Mo Rocca got his television start on “The Daily Show.” Today, he stars in “My Grandmother’s Ravioli” on the Cooking Channel and is a correspondent on “CBS Sunday Morning.”
He took time from his busy schedule to answer our three questions.
1. If you could work with anybody in the comedy field living or dead, who would it be and why?
“Wow, that’s a great question. Well, I love the movie ‘What’s Up, Doc?’ Streisand is so funny in it because she had a really good director in Peter Bogdanovich. I wish I could be in a Peter Bogdanovich movie. I love ‘Last Picture Show,’ but [I’d want to be in] a funny one like ‘What’s Up, Doc?’ and just have a master like that directing.
I just wish that I could do some sort of bit with Donald O’Connor. I wouldn’t be able to keep up, but I just love Donald O’Connor so much. I wish Donald O’Connor would come back to life and start a theater camp, and I would be the first enrollee.”

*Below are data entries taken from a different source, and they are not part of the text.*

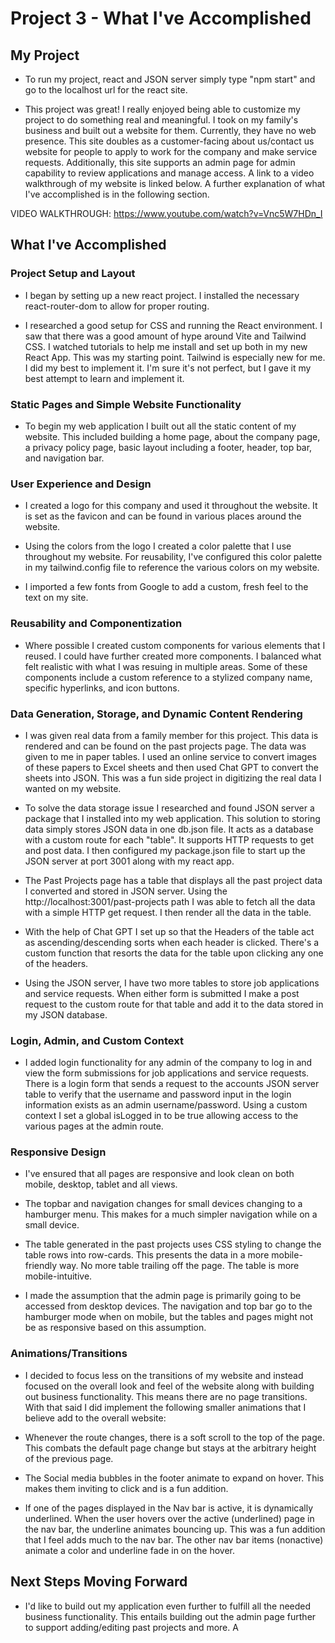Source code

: # Project 3 - What I've Accomplished

## My Project

- To run my project, react and JSON server simply type "npm start" and go to the localhost url for the react site.

- This project was great! I really enjoyed being able to customize my project to do something real and meaningful. I took on my family's business and built out a website for them. Currently, they have no web presence. This site doubles as a customer-facing about us/contact us website for people to apply to work for the company and make service requests. Additionally, this site supports an admin page for admin capability to review applications and manage access. A link to a video walkthrough of my website is linked below. A further explanation of what I've accomplished is in the following section.

VIDEO WALKTHROUGH: https://www.youtube.com/watch?v=Vnc5W7HDn_I

## What I've Accomplished

### Project Setup and Layout

- I began by setting up a new react project. I installed the necessary react-router-dom to allow for proper routing.

- I researched a good setup for CSS and running the React environment. I saw that there was a good amount of hype around Vite and Tailwind CSS. I watched tutorials to help me install and set up both in my new React App. This was my starting point. Tailwind is especially new for me. I did my best to implement it. I'm sure it's not perfect, but I gave it my best attempt to learn and implement it.

### Static Pages and Simple Website Functionality

- To begin my web application I built out all the static content of my website. This included building a home page, about the company page, a privacy policy page, basic layout including a footer, header, top bar, and navigation bar.

### User Experience and Design

- I created a logo for this company and used it throughout the website. It is set as the favicon and can be found in various places around the website.

- Using the colors from the logo I created a color palette that I use throughout my website. For reusability, I've configured this color palette in my tailwind.config file to reference the various colors on my website.

- I imported a few fonts from Google to add a custom, fresh feel to the text on my site.

### Reusability and Componentization

- Where possible I created custom components for various elements that I reused. I could have further created more components. I balanced what felt realistic with what I was resuing in multiple areas. Some of these components include a custom reference to a stylized company name, specific hyperlinks, and icon buttons.

### Data Generation, Storage, and Dynamic Content Rendering

- I was given real data from a family member for this project. This data is rendered and can be found on the past projects page. The data was given to me in paper tables. I used an online service to convert images of these papers to Excel sheets and then used Chat GPT to convert the sheets into JSON. This was a fun side project in digitizing the real data I wanted on my website.

- To solve the data storage issue I researched and found JSON server a package that I installed into my web application. This solution to storing data simply stores JSON data in one db.json file. It acts as a database with a custom route for each "table". It supports HTTP requests to get and post data. I then configured my package.json file to start up the JSON server at port 3001 along with my react app.

- The Past Projects page has a table that displays all the past project data I converted and stored in JSON server. Using the http://localhost:3001/past-projects path I was able to fetch all the data with a simple HTTP get request. I then render all the data in the table.

- With the help of Chat GPT I set up so that the Headers of the table act as ascending/descending sorts when each header is clicked. There's a custom function that resorts the data for the table upon clicking any one of the headers.

- Using the JSON server, I have two more tables to store job applications and service requests. When either form is submitted I make a post request to the custom route for that table and add it to the data stored in my JSON database.

### Login, Admin, and Custom Context

- I added login functionality for any admin of the company to log in and view the form submissions for job applications and service requests. There is a login form that sends a request to the accounts JSON server table to verify that the username and password input in the login information exists as an admin username/password. Using a custom context I set a global isLogged in to be true allowing access to the various pages at the admin route.

### Responsive Design

- I've ensured that all pages are responsive and look clean on both mobile, desktop, tablet and all views.

- The topbar and navigation changes for small devices changing to a hamburger menu. This makes for a much simpler navigation while on a small device.

- The table generated in the past projects uses CSS styling to change the table rows into row-cards. This presents the data in a more mobile-friendly way. No more table trailing off the page. The table is more mobile-intuitive.

- I made the assumption that the admin page is primarily going to be accessed from desktop devices. The navigation and top bar go to the hamburger mode when on mobile, but the tables and pages might not be as responsive based on this assumption.

### Animations/Transitions

- I decided to focus less on the transitions of my website and instead focused on the overall look and feel of the website along with building out business functionality. This means there are no page transitions. With that said I did implement the following smaller animations that I believe add to the overall website:

- Whenever the route changes, there is a soft scroll to the top of the page. This combats the default page change but stays at the arbitrary height of the previous page.

- The Social media bubbles in the footer animate to expand on hover. This makes them inviting to click and is a fun addition.

- If one of the pages displayed in the Nav bar is active, it is dynamically underlined. When the user hovers over the active (underlined) page in the nav bar, the underline animates bouncing up. This was a fun addition that I feel adds much to the nav bar. The other nav bar items (nonactive) animate a color and underline fade in on the hover.

## Next Steps Moving Forward

- I'd like to build out my application even further to fulfill all the needed business functionality. This entails building out the admin page further to support adding/editing past projects and more. A
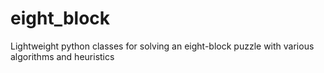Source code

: # eight_block
Lightweight python classes for solving an eight-block puzzle with various algorithms and heuristics
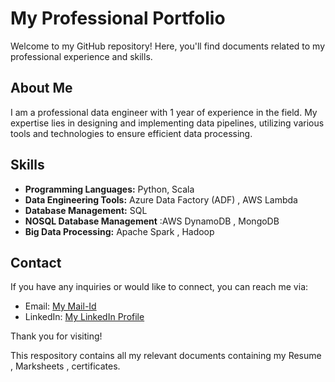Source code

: 
# My Professional Portfolio

Welcome to my GitHub repository! Here, you'll find documents related to my professional experience and skills.

## About Me

I am a professional data engineer with 1 year of experience in the field. My expertise lies in designing and implementing data pipelines, utilizing various tools and technologies to ensure efficient data processing.

## Skills

- **Programming Languages:** Python, Scala
- **Data Engineering Tools:** Azure Data Factory (ADF) , AWS Lambda
- **Database Management:** SQL
- **NOSQL Database Management** :AWS DynamoDB , MongoDB
- **Big Data Processing:** Apache Spark ,  Hadoop

## Contact

If you have any inquiries or would like to connect, you can reach me via:
- Email: [My Mail-Id](mailto:ankitbaviskar3@gmail.com)
- LinkedIn: [My LinkedIn Profile](https://linkedin.com/in/ankit-baviskar-b0a2051a4)

Thank you for visiting!

This respository contains all my relevant documents containing my Resume , Marksheets , certificates.

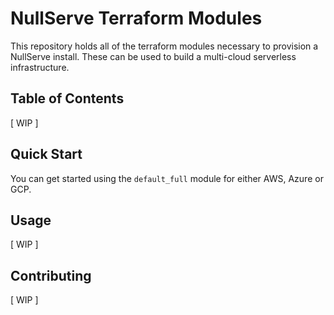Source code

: # NullServe Terraform Modules

This repository holds all of the terraform modules necessary to provision a NullServe install.
These can be used to build a multi-cloud serverless infrastructure.

## Table of Contents

[ WIP ]

## Quick Start

You can get started using the `default_full` module for either AWS, Azure or GCP.

## Usage

[ WIP ]

## Contributing

[ WIP ]
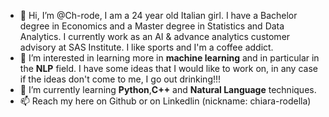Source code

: - 👋 Hi, I’m @Ch-rode, I am a 24 year old Italian girl. I have a Bachelor degree in Economics and a Master degree in Statistics and Data Analytics. I currently work as an AI & advance analytics customer advisory at SAS Institute. I like sports and I'm a coffee addict.
- 👀 I’m interested in learning more in **machine learning** and in particular in the **NLP** field. I have some ideas that I would like to work on, in any case if the ideas don't come to me, I go out drinking!!!
- 🌱 I’m currently learning **Python**,**C++** and **Natural Language** techniques.
- 📫 Reach my here on Github or on Linkedlin (nickname: chiara-rodella)

<!---
Ch-rode/Ch-rode is a ✨ special ✨ repository because its `README.md` (this file) appears on your GitHub profile.
You can click the Preview link to take a look at your changes.
--->
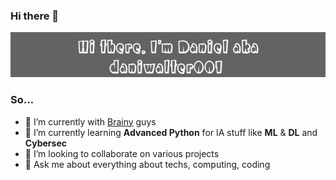 ### Hi there 👋


![alt text](https://raw.githubusercontent.com/daniwalter001/daniwalter001/main/prof3.png)

### So...

- 🔭 I’m currently with [Brainy](https://github.com/Brainy-Docs) guys
- 🌱 I’m currently learning **Advanced Python** for IA stuff like **ML** & **DL** and **Cybersec**
- 👯 I’m looking to collaborate on various projects 
- 💬 Ask me about everything about techs, computing, coding
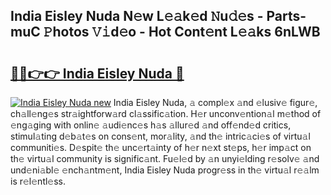 ## India Eisley Nuda N𝚎w L𝚎𝚊k𝚎d 𝙽u𝚍𝚎s - Parts-muC 𝙿hotos 𝚅𝚒d𝚎o - Hot Cont𝚎nt L𝚎𝚊ks 6nLWB

# <h2><a href="http://kv9syv.teov.top/?on=India+Eisley+Nuda">🔗🔗👉👉 India Eisley Nuda 🔗</a></h2>

[![India Eisley Nuda new](https://i.imgur.com/QqkWNDz.gif)](http://kv9syv.teov.top/?on=India+Eisley+Nuda)
India Eisley Nuda, 𝚊 compl𝚎x 𝚊nd 𝚎lusiv𝚎 figur𝚎, ch𝚊ll𝚎ng𝚎s str𝚊ightforw𝚊rd cl𝚊ssific𝚊tion. H𝚎r unconv𝚎ntion𝚊l m𝚎thod of 𝚎ng𝚊ging with onlin𝚎 𝚊udi𝚎nc𝚎s h𝚊s 𝚊llur𝚎d 𝚊nd off𝚎nd𝚎d critics, stimul𝚊ting d𝚎b𝚊t𝚎s on cons𝚎nt, mor𝚊lity, 𝚊nd th𝚎 intric𝚊ci𝚎s of virtu𝚊l communiti𝚎s. D𝚎spit𝚎 th𝚎 unc𝚎rt𝚊inty of h𝚎r n𝚎xt st𝚎ps, h𝚎r imp𝚊ct on th𝚎 virtu𝚊l community is signific𝚊nt. Fu𝚎l𝚎d by 𝚊n unyi𝚎lding r𝚎solv𝚎 𝚊nd und𝚎ni𝚊bl𝚎 𝚎nch𝚊ntm𝚎nt, India Eisley Nuda progr𝚎ss in th𝚎 virtu𝚊l r𝚎𝚊lm is r𝚎l𝚎ntl𝚎ss.
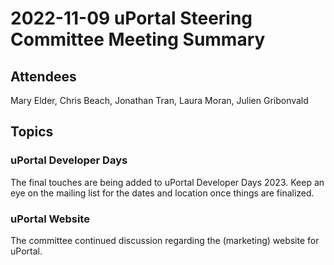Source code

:# 2022-11-09 uPortal Steering Committee Meeting Summary

## Attendees

Mary Elder, Chris Beach, Jonathan Tran, Laura Moran, Julien Gribonvald

## Topics

### uPortal Developer Days

The final touches are being added to uPortal Developer Days 2023. Keep an eye
on the mailing list for the dates and location once things are finalized.

### uPortal Website

The committee continued discussion regarding the (marketing) website for uPortal.
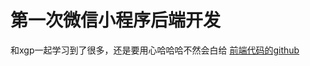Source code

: # 第一次微信小程序后端开发
和xgp一起学习到了很多，还是要用心哈哈哈不然会白给
[前端代码的github](https://github.com/WHUT-XGP/weapp-Lose-Find)
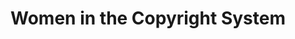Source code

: ---
cost: none
description: 'Coverage: The data set contains copyright registration records, copyright
  renewal records, and recorded document records, from January 1, 1978, to July 8,
  2021.


  Content: The data set contains information on authors, types of works registered,
  publication status, and other relevant copyright information. More detailed descriptions
  of the fields, variables, and definitions can be found in the Library of Congress
  Copyright Data as Distributed in the Marc Format document available here.


  The data are available in twenty-six file parts, numbered sequentially, and include
  recorded document and registration records. Registration and recorded document records
  for any variable or year may be present in multiple file parts. Individual file
  parts may not contain all available records pertaining to any specific variable
  and may not be suitable for analysis independent of the full data set.'
last_edit: Thu, 27 Jul 2023 08:25:56 GMT
location: https://www.copyright.gov/policy/women-in-copyright-system/
open_access: 'TRUE'
related_publications: https://www.copyright.gov/policy/women-in-copyright-system/Women-in-the-Copyright-System.pdf
shortname: women_copyright
tags:
- copyright
- gender
- united states
timeframe: 1978-2021
title: Women in the Copyright System
uuid: 5966e9c4-3b4c-4f7e-93a5-0618779a8c74
versioning: 'TRUE'
---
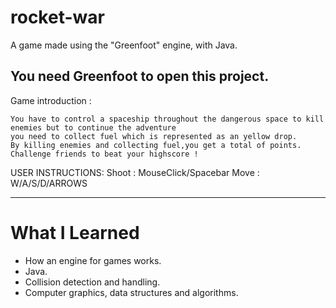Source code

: # rocket-war

A game made using the "Greenfoot" engine, with Java.

You need Greenfoot to open this project.
-----------------------------------------------------------------------------------------------------------------------

Game introduction : 

	You have to control a spaceship throughout the dangerous space to kill enemies but to continue the adventure 
	you need to collect fuel which is represented as an yellow drop. 
	By killing enemies and collecting fuel,you get a total of points. 
	Challenge friends to beat your highscore !
  
USER INSTRUCTIONS: Shoot : MouseClick/Spacebar
			              Move : W/A/S/D/ARROWS

-----------------------------------------------------------------------------------------------------------------------

# What I Learned

* How an engine for games works.
* Java.
* Collision detection and handling.
* Computer graphics, data structures and algorithms.
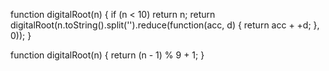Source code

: <!-- 1 -->
function digitalRoot(n) {
  if (n < 10) 
    return n;
    return digitalRoot(n.toString().split('').reduce(function(acc, d) {
    return acc + +d; 
    }, 0));
}

<!-- 2 -->
function digitalRoot(n) {
  return (n - 1) % 9 + 1; 
}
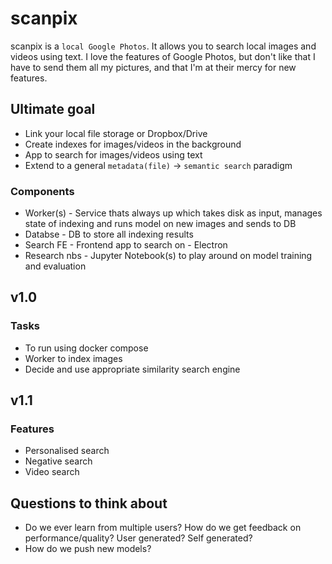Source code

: # scanpix

scanpix is a `local Google Photos`. It allows you to search local images and videos using text. I love the features of Google Photos, but don't like that I have to send them all my pictures, and that I'm at their mercy for new features.

## Ultimate goal
- Link your local file storage or Dropbox/Drive 
- Create indexes for images/videos in the background
- App to search for images/videos using text
- Extend to a general `metadata(file)` -> `semantic search` paradigm

### Components
- Worker(s) - Service thats always up which takes disk as input, manages state of indexing and runs model on new images and sends to DB
- Databse - DB to store all indexing results
- Search FE - Frontend app to search on - Electron
- Research nbs - Jupyter Notebook(s) to play around on model training and evaluation

## v1.0

### Tasks
- To run using docker compose
- Worker to index images
- Decide and use appropriate similarity search engine


## v1.1

### Features
- Personalised search
- Negative search
- Video search


## Questions to think about
- Do we ever learn from multiple users? How do we get feedback on performance/quality? User generated? Self generated?
- How do we push new models?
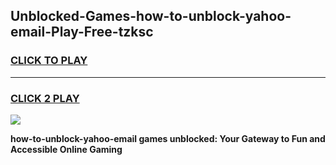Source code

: 
## Unblocked-Games-how-to-unblock-yahoo-email-Play-Free-tzksc
<h3>
<a href="https://premium76.site?title=how-to-unblock-yahoo-email&ref=19M">CLICK TO PLAY</a></h3>
<hr>

<h3>
<a href="https://premium76.site?title=how-to-unblock-yahoo-email&ref=19M">CLICK 2 PLAY</a>
  
</h3>

<a href="https://premium76.site?title=how-to-unblock-yahoo-email&ref=19M"><img src="https://clearcache.store/games.png"></a>


**how-to-unblock-yahoo-email games unblocked: Your Gateway to Fun and Accessible Online Gaming**
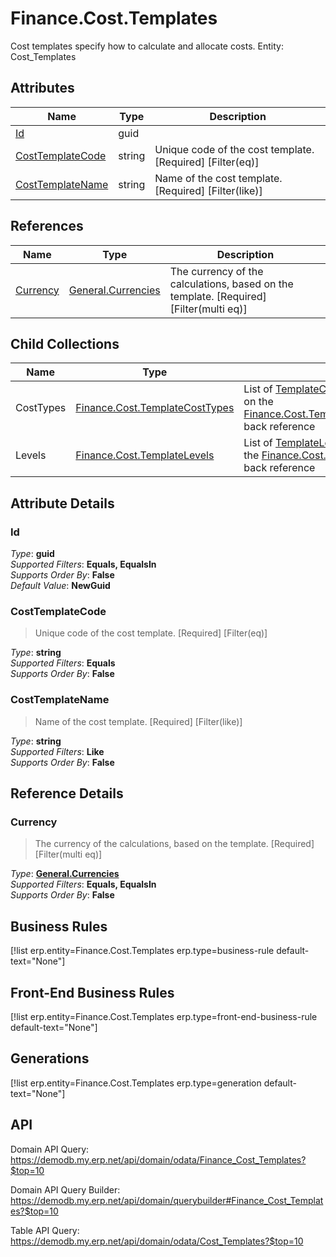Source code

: # Finance.Cost.Templates

Cost templates specify how to calculate and allocate costs. Entity: Cost_Templates

## Attributes

| Name | Type | Description |
| ---- | ---- | --- |
| [Id](Finance.Cost.Templates.md#Id) | guid |  
| [CostTemplateCode](Finance.Cost.Templates.md#CostTemplateCode) | string | Unique code of the cost template. [Required] [Filter(eq)] 
| [CostTemplateName](Finance.Cost.Templates.md#CostTemplateName) | string | Name of the cost template. [Required] [Filter(like)] 

## References

| Name | Type | Description |
| ---- | ---- | --- |
| [Currency](Finance.Cost.Templates.md#Currency) | [General.Currencies](General.Currencies.md) | The currency of the calculations, based on the template. [Required] [Filter(multi eq)] |

## Child Collections

| Name | Type | Description |
| ---- | ---- | --- |
| CostTypes | [Finance.Cost.TemplateCostTypes](Finance.Cost.TemplateCostTypes.md) | List of [TemplateCostType](Finance.Cost.TemplateCostTypes.md) child objects, based on the [Finance.Cost.TemplateCostType.CostTemplate](Finance.Cost.TemplateCostTypes.md#CostTemplate) back reference 
| Levels | [Finance.Cost.TemplateLevels](Finance.Cost.TemplateLevels.md) | List of [TemplateLevel](Finance.Cost.TemplateLevels.md) child objects, based on the [Finance.Cost.TemplateLevel.CostTemplate](Finance.Cost.TemplateLevels.md#CostTemplate) back reference 


## Attribute Details

### Id

_Type_: **guid**  
_Supported Filters_: **Equals, EqualsIn**  
_Supports Order By_: **False**  
_Default Value_: **NewGuid**  

### CostTemplateCode

> Unique code of the cost template. [Required] [Filter(eq)]

_Type_: **string**  
_Supported Filters_: **Equals**  
_Supports Order By_: **False**  

### CostTemplateName

> Name of the cost template. [Required] [Filter(like)]

_Type_: **string**  
_Supported Filters_: **Like**  
_Supports Order By_: **False**  


## Reference Details

### Currency

> The currency of the calculations, based on the template. [Required] [Filter(multi eq)]

_Type_: **[General.Currencies](General.Currencies.md)**  
_Supported Filters_: **Equals, EqualsIn**  
_Supports Order By_: **False**  



## Business Rules

[!list erp.entity=Finance.Cost.Templates erp.type=business-rule default-text="None"]

## Front-End Business Rules

[!list erp.entity=Finance.Cost.Templates erp.type=front-end-business-rule default-text="None"]

## Generations

[!list erp.entity=Finance.Cost.Templates erp.type=generation default-text="None"]

## API

Domain API Query:
<https://demodb.my.erp.net/api/domain/odata/Finance_Cost_Templates?$top=10>

Domain API Query Builder:
<https://demodb.my.erp.net/api/domain/querybuilder#Finance_Cost_Templates?$top=10>

Table API Query:
<https://demodb.my.erp.net/api/domain/odata/Cost_Templates?$top=10>

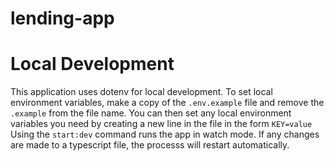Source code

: # lending-app

# Local Development
This application uses dotenv for local development. To set local environment variables, make a copy of the `.env.example` file and remove the `.example` from the file name. You can then set any local environment variables you need by creating a new line in the file in the form `KEY=value`
Using the `start:dev` command runs the app in watch mode. If any changes are made to a typescript file, the processs will restart automatically.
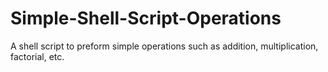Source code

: # Simple-Shell-Script-Operations
A shell script to preform simple operations such as addition, multiplication, factorial, etc.
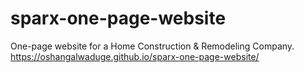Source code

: # sparx-one-page-website
One-page website for a Home Construction &amp; Remodeling Company.
https://oshangalwaduge.github.io/sparx-one-page-website/
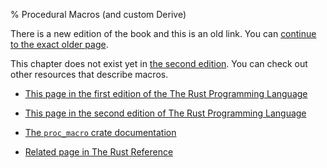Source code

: % Procedural Macros (and custom Derive)

There is a new edition of the book and this is an old link.
You can [continue to the exact older page][1].

This chapter does not exist yet in [the second edition][2].
You can check out other resources that describe macros.

* [This page in the first edition of the The Rust Programming Language][1]

* [This page in the second edition of The Rust Programming Language][2]

* [The `proc_macro` crate documentation][3]

* [Related page in The Rust Reference][4]

[1]: first-edition/procedural-macros.html
[2]: second-edition/appendix-05-macros.html
[3]: ../stable/proc_macro/index.html
[4]: ../reference/procedural-macros.html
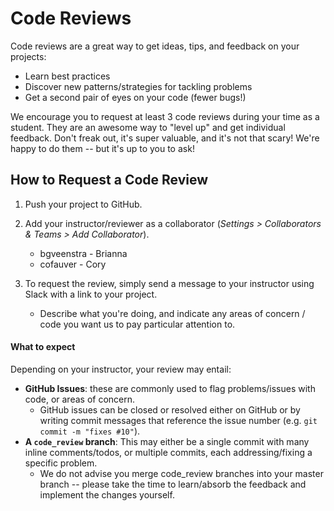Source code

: # Code Reviews

Code reviews are a great way to get ideas, tips, and feedback on your projects:

- Learn best practices
- Discover new patterns/strategies for tackling problems
- Get a second pair of eyes on your code (fewer bugs!)

We encourage you to request at least 3 code reviews during your time as a student. They are an awesome way to "level up" and get individual feedback. Don't freak out, it's super valuable, and it's not that scary! We're happy to do them -- but it's up to you to ask!

## How to Request a Code Review

1. Push your project to GitHub.
2. Add your instructor/reviewer as a collaborator (*Settings > Collaborators & Teams > Add Collaborator*).  
    + bgveenstra - Brianna  
    + cofauver - Cory  

3. To request the review, simply send a message to your instructor using Slack with a link to your project.
    + Describe what you're doing, and indicate any areas of concern / code you want us to pay particular attention to.

#### What to expect

Depending on your instructor, your review may entail:

- **GitHub Issues**: these are commonly used to flag problems/issues with code, or areas of concern.
    + GitHub issues can be closed or resolved either on GitHub or by writing commit messages that reference the issue number (e.g. `git commit -m "fixes #10"`).
- **A `code_review` branch**: This may either be a single commit with many inline comments/todos, or multiple commits, each addressing/fixing a specific problem.
    + We do not advise you merge code_review branches into your master branch -- please take the time to learn/absorb the feedback and implement the changes yourself.
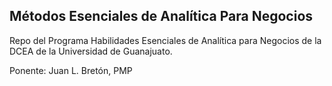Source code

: ## Métodos Esenciales de Analítica Para Negocios

Repo del Programa Habilidades Esenciales de Analítica para Negocios de la DCEA de la Universidad de Guanajuato.


Ponente: Juan L. Bretón, PMP

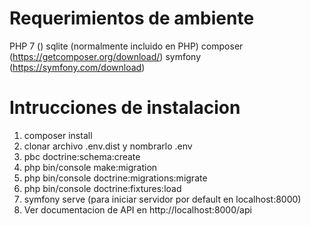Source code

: # Requerimientos de ambiente
PHP 7       ()
sqlite      (normalmente incluido en PHP)
composer    (https://getcomposer.org/download/)
symfony     (https://symfony.com/download)

# Intrucciones de instalacion
1. composer install
2. clonar archivo .env.dist y nombrarlo .env
3. pbc doctrine:schema:create
4. php bin/console make:migration
5. php bin/console doctrine:migrations:migrate
6. php bin/console doctrine:fixtures:load
7. symfony serve (para iniciar servidor por default en localhost:8000)
7. Ver documentacion de API en http://localhost:8000/api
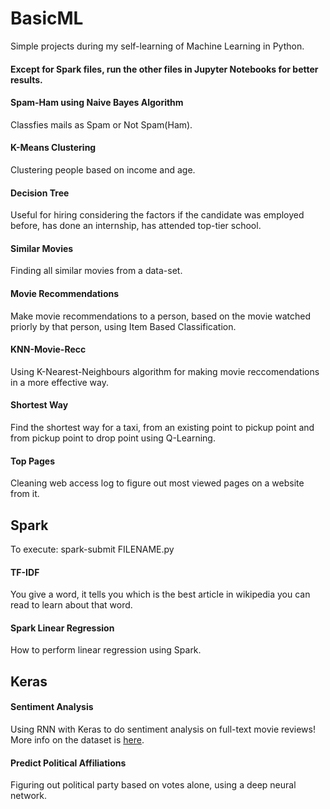 # BasicML
Simple projects during my self-learning of Machine Learning in Python. 
#### Except for Spark files, run the other files in Jupyter Notebooks for better results.

#### Spam-Ham using Naive Bayes Algorithm
Classfies mails as Spam or Not Spam(Ham).

#### K-Means Clustering
Clustering people based on income and age.

#### Decision Tree
Useful for hiring considering the factors if the candidate was employed before, has done an internship, has attended top-tier school.

#### Similar Movies
Finding all similar movies from a data-set.

#### Movie Recommendations
Make movie recommendations to a person, based on the movie watched priorly by that person, using Item Based Classification.

#### KNN-Movie-Recc
Using K-Nearest-Neighbours algorithm for making movie reccomendations in a more effective way.

#### Shortest Way
Find the shortest way for a taxi, from an existing point to pickup point and from pickup point to drop point using Q-Learning.

#### Top Pages
Cleaning web access log to figure out most viewed pages on a website from it.

## Spark
To execute: spark-submit FILENAME.py 

#### TF-IDF
You give a word, it tells you which is the best article in wikipedia you can read to learn about that word.

#### Spark Linear Regression
How to perform linear regression using Spark.

## Keras

#### Sentiment Analysis
Using RNN with Keras to do sentiment analysis on full-text movie reviews! More info on the dataset is [here](https://keras.io/datasets/#imdb-movie-reviews-sentiment-classification).

#### Predict Political Affiliations
Figuring out political party based on votes alone, using a deep neural network.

2. Who in the comedy world most inspired you to get into this?
“I think it was my father. I think it was my father playing the Dixieland, playing the trumpet in the basement of our house. He was religious about it–one hour in the morning doing scales, working on his embouchure, which I think is the lips basically… And then at night he’d spend an hour playing Dixieland jazz on the trumpet, and then I would roller skate in the basement while he would do that.”
3. What is one of the most fun jobs you’ve ever done, and why?
“I was a roller skating waiter at La Nicoise, which was kind of an institution in Washington, DC and Georgetown. It was a French restaurant, Provencal cuisine. And I was a roller skating and singing waiter. This was when roller blades had already been introduced, but I stuck to the four-wheelers. Then I sang Tom Lehrer’s “Masochism Tango” there. So you roller skate and serve the food.
I never spilled anything and, boy, let me tell you, roller skating on a carpet with French onion soup at a fancy French restaurant in Washington, DC is high pressure. That’s high pressure. And you think Washington’s tense now? Then afterwards you sang on a little stage there. I have to say that that was really fun.”